One of my readers sent me this question:
I'm in the process of researching SD-WAN solutions and have hit upon what I believe is a consistent deficiency across most of the current SD-WAN/SDx offerings. The standard "best practice" seems to be 60/180 BGP timers between the SD-WAN hub and the network core or WAN edge.
Needless to say, he wasn’t able to find BFD in these products either.
Does that matter? My reader thinks it does:
When we consider that many companies will use these SD-WAN solutions to transport voice and real-time traffic, why is there a lack of focus on mechanisms which enable fast convergence at critical aggregation points?
He definitely has a point, even without voice and real-time traffic requirements. Waiting three minutes to figure out an adjacent box is down definitely feels like a call from ’90s.
Or maybe we’re missing something. The whole idea of SD-WAN was to take over the core WAN routing in your network.
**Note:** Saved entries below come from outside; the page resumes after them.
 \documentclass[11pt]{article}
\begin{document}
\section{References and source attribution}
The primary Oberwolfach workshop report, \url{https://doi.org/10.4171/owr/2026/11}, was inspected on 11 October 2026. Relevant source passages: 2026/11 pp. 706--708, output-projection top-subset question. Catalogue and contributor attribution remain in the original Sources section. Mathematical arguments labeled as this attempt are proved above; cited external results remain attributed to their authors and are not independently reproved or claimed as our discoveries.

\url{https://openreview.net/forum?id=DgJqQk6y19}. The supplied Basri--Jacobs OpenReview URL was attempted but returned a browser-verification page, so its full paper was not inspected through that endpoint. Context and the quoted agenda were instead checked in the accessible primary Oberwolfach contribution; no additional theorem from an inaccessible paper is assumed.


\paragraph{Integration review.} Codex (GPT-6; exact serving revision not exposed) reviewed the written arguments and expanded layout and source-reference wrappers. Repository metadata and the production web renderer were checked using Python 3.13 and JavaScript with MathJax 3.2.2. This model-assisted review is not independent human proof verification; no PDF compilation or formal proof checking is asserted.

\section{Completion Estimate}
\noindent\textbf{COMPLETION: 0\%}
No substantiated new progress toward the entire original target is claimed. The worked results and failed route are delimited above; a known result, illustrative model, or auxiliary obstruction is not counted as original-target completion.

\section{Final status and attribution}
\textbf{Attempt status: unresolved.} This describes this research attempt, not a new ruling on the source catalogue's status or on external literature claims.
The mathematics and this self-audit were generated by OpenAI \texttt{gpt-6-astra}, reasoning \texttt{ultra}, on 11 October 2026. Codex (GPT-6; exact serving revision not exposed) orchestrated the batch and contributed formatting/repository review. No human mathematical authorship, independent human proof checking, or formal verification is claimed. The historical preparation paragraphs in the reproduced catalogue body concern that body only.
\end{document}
Tom Hollingsworth has an interesting story in one of his blog posts:
We turned off OSPF and now have a /16 route for the internal network and a default route to the Internet where a lot of our workloads were moved into the cloud.
We’ve seen similar claims in the past. Remember MPLS/VPN and the nirvana you’ll reach once the Service Provider takes over your core routing? Yeah, it didn’t turn out exactly that way, did it?
Anyway, assuming we give a proprietary black-box system total control of our core network should we care about the routing protocols at the edge of the black haze?
If you’re deploying a single SD-WAN appliance per site, and it controls all uplinks, the answer is obviously NO. There’s a single exit point (SD-WAN appliance) and it’s either working or not.
If you’re deploying redundant SD-WAN appliances on a site that needs higher availability and these appliances work as a cluster, control all the uplinks, and use layer-2 tricks (usually VRRP) to give the impression of a single next-hop router to the site network, the answer is still NO. We’re doing the same thing with static default routes pointing to a shared IP address of a firewall cluster today. I’m not saying it’s a good idea, but some people would probably claim it’s the best practice.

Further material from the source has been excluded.